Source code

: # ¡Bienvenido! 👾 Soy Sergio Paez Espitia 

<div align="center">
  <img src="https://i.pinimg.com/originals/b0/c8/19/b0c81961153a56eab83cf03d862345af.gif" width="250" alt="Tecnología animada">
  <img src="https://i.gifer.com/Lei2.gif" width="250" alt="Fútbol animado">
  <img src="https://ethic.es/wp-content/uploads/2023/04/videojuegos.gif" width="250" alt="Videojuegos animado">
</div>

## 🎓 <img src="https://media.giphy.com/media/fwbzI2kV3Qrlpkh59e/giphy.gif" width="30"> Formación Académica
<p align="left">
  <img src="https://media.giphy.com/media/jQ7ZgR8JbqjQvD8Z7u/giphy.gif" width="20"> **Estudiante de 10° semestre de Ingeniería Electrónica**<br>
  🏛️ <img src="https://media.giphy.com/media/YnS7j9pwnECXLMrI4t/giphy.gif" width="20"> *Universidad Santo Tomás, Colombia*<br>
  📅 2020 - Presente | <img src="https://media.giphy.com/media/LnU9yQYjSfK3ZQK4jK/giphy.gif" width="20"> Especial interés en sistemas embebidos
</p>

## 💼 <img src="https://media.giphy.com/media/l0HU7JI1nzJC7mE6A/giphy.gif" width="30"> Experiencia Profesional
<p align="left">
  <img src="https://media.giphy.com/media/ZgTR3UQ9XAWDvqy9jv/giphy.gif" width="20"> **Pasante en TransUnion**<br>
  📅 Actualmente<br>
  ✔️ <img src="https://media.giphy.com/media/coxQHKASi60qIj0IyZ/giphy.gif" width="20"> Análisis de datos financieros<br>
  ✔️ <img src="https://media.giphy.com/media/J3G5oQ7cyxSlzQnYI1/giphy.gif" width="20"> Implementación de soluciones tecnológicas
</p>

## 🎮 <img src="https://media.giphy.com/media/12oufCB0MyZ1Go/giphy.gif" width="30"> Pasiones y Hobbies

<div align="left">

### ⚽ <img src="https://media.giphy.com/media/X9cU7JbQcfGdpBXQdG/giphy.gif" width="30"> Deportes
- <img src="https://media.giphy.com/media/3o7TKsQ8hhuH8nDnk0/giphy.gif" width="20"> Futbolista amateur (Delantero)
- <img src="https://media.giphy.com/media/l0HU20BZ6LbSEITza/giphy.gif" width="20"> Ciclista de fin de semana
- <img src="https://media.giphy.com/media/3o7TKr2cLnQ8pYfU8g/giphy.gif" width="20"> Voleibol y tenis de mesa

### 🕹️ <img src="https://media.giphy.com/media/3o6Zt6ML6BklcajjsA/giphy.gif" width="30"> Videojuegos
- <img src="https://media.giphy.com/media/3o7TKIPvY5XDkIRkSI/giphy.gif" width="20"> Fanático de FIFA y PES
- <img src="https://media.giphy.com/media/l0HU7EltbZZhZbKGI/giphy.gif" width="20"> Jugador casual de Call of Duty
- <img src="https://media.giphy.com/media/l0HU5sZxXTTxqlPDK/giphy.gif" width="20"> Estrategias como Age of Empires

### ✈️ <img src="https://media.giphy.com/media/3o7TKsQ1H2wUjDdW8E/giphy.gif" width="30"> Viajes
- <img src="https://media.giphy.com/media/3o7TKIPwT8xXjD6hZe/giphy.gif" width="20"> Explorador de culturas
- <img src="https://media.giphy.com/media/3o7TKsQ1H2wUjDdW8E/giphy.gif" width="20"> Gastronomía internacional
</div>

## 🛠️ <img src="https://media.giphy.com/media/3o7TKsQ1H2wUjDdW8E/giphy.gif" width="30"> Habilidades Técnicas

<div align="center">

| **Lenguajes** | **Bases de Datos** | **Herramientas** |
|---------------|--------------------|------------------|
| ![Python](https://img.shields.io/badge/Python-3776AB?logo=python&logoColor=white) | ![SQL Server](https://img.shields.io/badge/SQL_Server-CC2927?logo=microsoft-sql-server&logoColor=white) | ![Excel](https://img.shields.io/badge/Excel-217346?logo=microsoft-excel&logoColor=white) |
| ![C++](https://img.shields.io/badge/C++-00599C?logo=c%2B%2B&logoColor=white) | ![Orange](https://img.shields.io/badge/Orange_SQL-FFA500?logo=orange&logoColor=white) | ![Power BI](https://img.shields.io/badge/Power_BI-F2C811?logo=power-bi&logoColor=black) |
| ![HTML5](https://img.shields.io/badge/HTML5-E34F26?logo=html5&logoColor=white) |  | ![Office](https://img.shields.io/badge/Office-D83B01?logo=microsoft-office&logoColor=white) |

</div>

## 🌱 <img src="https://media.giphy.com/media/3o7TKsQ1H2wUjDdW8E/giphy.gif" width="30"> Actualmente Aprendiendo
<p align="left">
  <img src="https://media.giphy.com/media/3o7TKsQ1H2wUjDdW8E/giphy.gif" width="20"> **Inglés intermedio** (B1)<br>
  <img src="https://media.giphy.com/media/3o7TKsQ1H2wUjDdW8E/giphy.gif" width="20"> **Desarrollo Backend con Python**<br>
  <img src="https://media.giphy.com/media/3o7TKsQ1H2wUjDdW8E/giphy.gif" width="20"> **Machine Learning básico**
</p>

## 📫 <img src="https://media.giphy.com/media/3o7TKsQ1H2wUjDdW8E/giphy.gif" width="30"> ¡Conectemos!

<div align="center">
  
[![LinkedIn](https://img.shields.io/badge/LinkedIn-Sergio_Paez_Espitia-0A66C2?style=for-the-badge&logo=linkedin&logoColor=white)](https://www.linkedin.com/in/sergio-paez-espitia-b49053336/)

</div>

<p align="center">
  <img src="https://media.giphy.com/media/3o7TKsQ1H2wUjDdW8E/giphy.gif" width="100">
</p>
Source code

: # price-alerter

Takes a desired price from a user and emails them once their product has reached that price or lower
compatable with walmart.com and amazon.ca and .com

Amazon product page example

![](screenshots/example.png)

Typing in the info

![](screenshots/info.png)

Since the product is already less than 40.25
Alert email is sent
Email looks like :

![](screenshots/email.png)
•••••
_EXERCISE DESCRIPTION_. The full set of lines above should be retyped without a single change.

_RESPONSE BOX_.
Source code

: # ¡Bienvenido! 👾 Soy Sergio Paez Espitia 

<div align="center">
  <img src="https://i.pinimg.com/originals/b0/c8/19/b0c81961153a56eab83cf03d862345af.gif" width="250" alt="Tecnología animada">
  <img src="https://i.gifer.com/Lei2.gif" width="250" alt="Fútbol animado">
  <img src="https://ethic.es/wp-content/uploads/2023/04/videojuegos.gif" width="250" alt="Videojuegos animado">
</div>

## 🎓 <img src="https://media.giphy.com/media/fwbzI2kV3Qrlpkh59e/giphy.gif" width="30"> Formación Académica
<p align="left">
  <img src="https://media.giphy.com/media/jQ7ZgR8JbqjQvD8Z7u/giphy.gif" width="20"> **Estudiante de 10° semestre de Ingeniería Electrónica**<br>
  🏛️ <img src="https://media.giphy.com/media/YnS7j9pwnECXLMrI4t/giphy.gif" width="20"> *Universidad Santo Tomás, Colombia*<br>
  📅 2020 - Presente | <img src="https://media.giphy.com/media/LnU9yQYjSfK3ZQK4jK/giphy.gif" width="20"> Especial interés en sistemas embebidos
</p>

## 💼 <img src="https://media.giphy.com/media/l0HU7JI1nzJC7mE6A/giphy.gif" width="30"> Experiencia Profesional
<p align="left">
  <img src="https://media.giphy.com/media/ZgTR3UQ9XAWDvqy9jv/giphy.gif" width="20"> **Pasante en TransUnion**<br>
  📅 Actualmente<br>
  ✔️ <img src="https://media.giphy.com/media/coxQHKASi60qIj0IyZ/giphy.gif" width="20"> Análisis de datos financieros<br>
  ✔️ <img src="https://media.giphy.com/media/J3G5oQ7cyxSlzQnYI1/giphy.gif" width="20"> Implementación de soluciones tecnológicas
</p>

## 🎮 <img src="https://media.giphy.com/media/12oufCB0MyZ1Go/giphy.gif" width="30"> Pasiones y Hobbies

<div align="left">

### ⚽ <img src="https://media.giphy.com/media/X9cU7JbQcfGdpBXQdG/giphy.gif" width="30"> Deportes
- <img src="https://media.giphy.com/media/3o7TKsQ8hhuH8nDnk0/giphy.gif" width="20"> Futbolista amateur (Delantero)
- <img src="https://media.giphy.com/media/l0HU20BZ6LbSEITza/giphy.gif" width="20"> Ciclista de fin de semana
- <img src="https://media.giphy.com/media/3o7TKr2cLnQ8pYfU8g/giphy.gif" width="20"> Voleibol y tenis de mesa

### 🕹️ <img src="https://media.giphy.com/media/3o6Zt6ML6BklcajjsA/giphy.gif" width="30"> Videojuegos
- <img src="https://media.giphy.com/media/3o7TKIPvY5XDkIRkSI/giphy.gif" width="20"> Fanático de FIFA y PES
- <img src="https://media.giphy.com/media/l0HU7EltbZZhZbKGI/giphy.gif" width="20"> Jugador casual de Call of Duty
- <img src="https://media.giphy.com/media/l0HU5sZxXTTxqlPDK/giphy.gif" width="20"> Estrategias como Age of Empires

### ✈️ <img src="https://media.giphy.com/media/3o7TKsQ1H2wUjDdW8E/giphy.gif" width="30"> Viajes
- <img src="https://media.giphy.com/media/3o7TKIPwT8xXjD6hZe/giphy.gif" width="20"> Explorador de culturas
- <img src="https://media.giphy.com/media/3o7TKsQ1H2wUjDdW8E/giphy.gif" width="20"> Gastronomía internacional
</div>

## 🛠️ <img src="https://media.giphy.com/media/3o7TKsQ1H2wUjDdW8E/giphy.gif" width="30"> Habilidades Técnicas

<div align="center">

| **Lenguajes** | **Bases de Datos** | **Herramientas** |
|---------------|--------------------|------------------|
| ![Python](https://img.shields.io/badge/Python-3776AB?logo=python&logoColor=white) | ![SQL Server](https://img.shields.io/badge/SQL_Server-CC2927?logo=microsoft-sql-server&logoColor=white) | ![Excel](https://img.shields.io/badge/Excel-217346?logo=microsoft-excel&logoColor=white) |
| ![C++](https://img.shields.io/badge/C++-00599C?logo=c%2B%2B&logoColor=white) | ![Orange](https://img.shields.io/badge/Orange_SQL-FFA500?logo=orange&logoColor=white) | ![Power BI](https://img.shields.io/badge/Power_BI-F2C811?logo=power-bi&logoColor=black) |
| ![HTML5](https://img.shields.io/badge/HTML5-E34F26?logo=html5&logoColor=white) |  | ![Office](https://img.shields.io/badge/Office-D83B01?logo=microsoft-office&logoColor=white) |

</div>

## 🌱 <img src="https://media.giphy.com/media/3o7TKsQ1H2wUjDdW8E/giphy.gif" width="30"> Actualmente Aprendiendo
<p align="left">
  <img src="https://media.giphy.com/media/3o7TKsQ1H2wUjDdW8E/giphy.gif" width="20"> **Inglés intermedio** (B1)<br>
  <img src="https://media.giphy.com/media/3o7TKsQ1H2wUjDdW8E/giphy.gif" width="20"> **Desarrollo Backend con Python**<br>
  <img src="https://media.giphy.com/media/3o7TKsQ1H2wUjDdW8E/giphy.gif" width="20"> **Machine Learning básico**
</p>

## 📫 <img src="https://media.giphy.com/media/3o7TKsQ1H2wUjDdW8E/giphy.gif" width="30"> ¡Conectemos!

<div align="center">
  
[![LinkedIn](https://img.shields.io/badge/LinkedIn-Sergio_Paez_Espitia-0A66C2?style=for-the-badge&logo=linkedin&logoColor=white)](https://www.linkedin.com/in/sergio-paez-espitia-b49053336/)

</div>

<p align="center">
  <img src="https://media.giphy.com/media/3o7TKsQ1H2wUjDdW8E/giphy.gif" width="100">
</p>
Source code

: # price-alerter

Takes a desired price from a user and emails them once their product has reached that price or lower
compatable with walmart.com and amazon.ca and .com

Amazon product page example

![](screenshots/example.png)

Typing in the info

![](screenshots/info.png)

Since the product is already less than 40.25
Alert email is sent
Email looks like :

![](screenshots/email.png)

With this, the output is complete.